▸ **Aim of the exercise**
Find each line below containing the word "count" and copy it.

[Stored data entries]
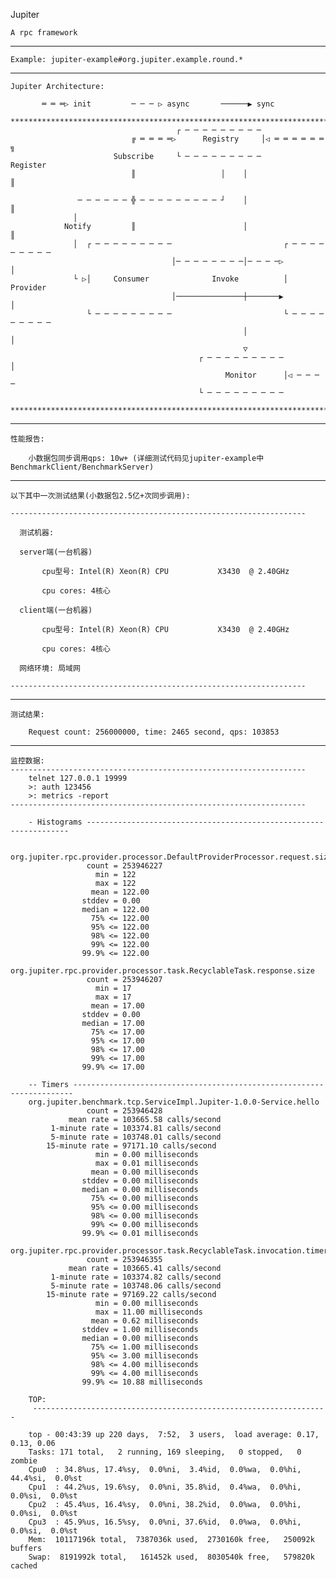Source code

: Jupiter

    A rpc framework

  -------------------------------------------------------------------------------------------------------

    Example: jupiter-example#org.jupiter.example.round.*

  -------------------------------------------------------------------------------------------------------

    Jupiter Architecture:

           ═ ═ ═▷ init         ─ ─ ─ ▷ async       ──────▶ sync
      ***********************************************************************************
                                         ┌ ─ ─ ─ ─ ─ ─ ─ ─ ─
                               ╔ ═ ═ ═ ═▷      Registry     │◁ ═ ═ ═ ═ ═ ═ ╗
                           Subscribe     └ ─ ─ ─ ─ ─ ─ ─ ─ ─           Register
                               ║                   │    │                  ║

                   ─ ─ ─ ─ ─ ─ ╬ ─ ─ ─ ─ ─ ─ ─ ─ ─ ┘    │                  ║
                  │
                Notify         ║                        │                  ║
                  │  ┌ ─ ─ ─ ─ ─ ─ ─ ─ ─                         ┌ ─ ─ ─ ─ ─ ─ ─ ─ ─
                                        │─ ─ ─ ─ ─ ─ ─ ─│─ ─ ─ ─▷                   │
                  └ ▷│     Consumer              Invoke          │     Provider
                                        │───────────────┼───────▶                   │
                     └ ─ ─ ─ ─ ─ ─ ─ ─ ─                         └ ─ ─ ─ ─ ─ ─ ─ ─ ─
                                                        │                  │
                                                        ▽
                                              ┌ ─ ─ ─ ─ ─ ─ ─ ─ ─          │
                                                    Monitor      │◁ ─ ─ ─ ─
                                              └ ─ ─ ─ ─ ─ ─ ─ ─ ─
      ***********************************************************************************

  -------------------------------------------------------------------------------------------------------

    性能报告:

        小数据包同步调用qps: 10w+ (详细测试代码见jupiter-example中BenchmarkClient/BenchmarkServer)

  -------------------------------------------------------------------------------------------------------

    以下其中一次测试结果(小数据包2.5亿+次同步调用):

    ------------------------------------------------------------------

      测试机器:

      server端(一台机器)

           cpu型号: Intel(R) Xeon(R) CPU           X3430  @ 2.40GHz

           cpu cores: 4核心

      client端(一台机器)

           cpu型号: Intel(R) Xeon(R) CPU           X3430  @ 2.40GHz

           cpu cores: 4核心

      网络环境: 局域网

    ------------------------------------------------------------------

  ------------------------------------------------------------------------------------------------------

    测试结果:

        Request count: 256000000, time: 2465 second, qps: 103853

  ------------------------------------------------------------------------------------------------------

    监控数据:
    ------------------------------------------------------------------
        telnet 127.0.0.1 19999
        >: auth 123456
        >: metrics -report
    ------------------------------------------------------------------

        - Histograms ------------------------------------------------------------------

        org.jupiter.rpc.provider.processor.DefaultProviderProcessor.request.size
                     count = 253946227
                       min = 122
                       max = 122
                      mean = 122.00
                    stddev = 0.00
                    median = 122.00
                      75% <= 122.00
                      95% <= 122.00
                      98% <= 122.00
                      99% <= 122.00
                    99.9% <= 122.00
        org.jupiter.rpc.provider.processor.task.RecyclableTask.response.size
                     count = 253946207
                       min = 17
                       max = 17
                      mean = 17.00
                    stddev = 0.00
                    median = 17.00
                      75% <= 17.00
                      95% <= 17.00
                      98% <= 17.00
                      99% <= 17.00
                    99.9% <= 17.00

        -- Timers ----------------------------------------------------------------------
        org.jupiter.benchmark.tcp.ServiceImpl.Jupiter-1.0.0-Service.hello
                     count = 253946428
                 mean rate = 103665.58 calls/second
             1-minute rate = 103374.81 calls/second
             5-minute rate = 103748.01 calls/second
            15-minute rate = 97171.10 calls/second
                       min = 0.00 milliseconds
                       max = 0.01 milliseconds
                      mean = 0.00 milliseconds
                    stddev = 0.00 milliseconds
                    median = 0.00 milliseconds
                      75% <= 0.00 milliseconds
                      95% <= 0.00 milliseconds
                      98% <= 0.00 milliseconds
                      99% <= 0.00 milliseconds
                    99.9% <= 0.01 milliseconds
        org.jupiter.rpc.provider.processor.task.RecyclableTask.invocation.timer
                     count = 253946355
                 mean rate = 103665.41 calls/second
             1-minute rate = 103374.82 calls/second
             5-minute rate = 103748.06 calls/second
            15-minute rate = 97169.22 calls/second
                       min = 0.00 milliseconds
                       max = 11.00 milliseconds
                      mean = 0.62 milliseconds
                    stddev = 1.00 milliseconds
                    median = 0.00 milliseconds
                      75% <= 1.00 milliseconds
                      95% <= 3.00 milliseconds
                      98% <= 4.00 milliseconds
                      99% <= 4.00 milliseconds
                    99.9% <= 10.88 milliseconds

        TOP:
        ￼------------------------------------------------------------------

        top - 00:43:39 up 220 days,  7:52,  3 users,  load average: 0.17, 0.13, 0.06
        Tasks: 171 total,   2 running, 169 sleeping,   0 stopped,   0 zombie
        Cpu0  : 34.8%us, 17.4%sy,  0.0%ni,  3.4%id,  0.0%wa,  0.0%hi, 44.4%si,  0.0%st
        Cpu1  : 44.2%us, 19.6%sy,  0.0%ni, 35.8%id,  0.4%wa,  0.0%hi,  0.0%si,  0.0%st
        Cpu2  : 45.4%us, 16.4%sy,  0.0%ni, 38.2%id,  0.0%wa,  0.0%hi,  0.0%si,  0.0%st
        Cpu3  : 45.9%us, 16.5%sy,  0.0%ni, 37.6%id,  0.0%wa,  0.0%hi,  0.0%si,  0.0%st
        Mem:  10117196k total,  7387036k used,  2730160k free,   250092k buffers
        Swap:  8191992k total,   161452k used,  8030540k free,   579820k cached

...

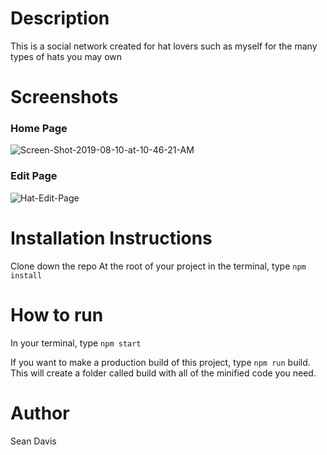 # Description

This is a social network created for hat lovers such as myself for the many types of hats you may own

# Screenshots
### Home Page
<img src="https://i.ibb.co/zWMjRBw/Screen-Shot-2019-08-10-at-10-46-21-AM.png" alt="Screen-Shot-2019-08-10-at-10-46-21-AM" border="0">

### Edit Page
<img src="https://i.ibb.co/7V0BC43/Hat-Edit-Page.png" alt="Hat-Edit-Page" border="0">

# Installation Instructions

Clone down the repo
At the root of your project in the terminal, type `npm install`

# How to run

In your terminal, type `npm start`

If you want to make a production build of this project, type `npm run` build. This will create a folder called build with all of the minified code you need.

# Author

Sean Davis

▸ **Answer to this exercise**
        Request count: 256000000, time: 2465 second, qps: 103853
                     count = 253946227
                     count = 253946207
                     count = 253946428
                     count = 253946355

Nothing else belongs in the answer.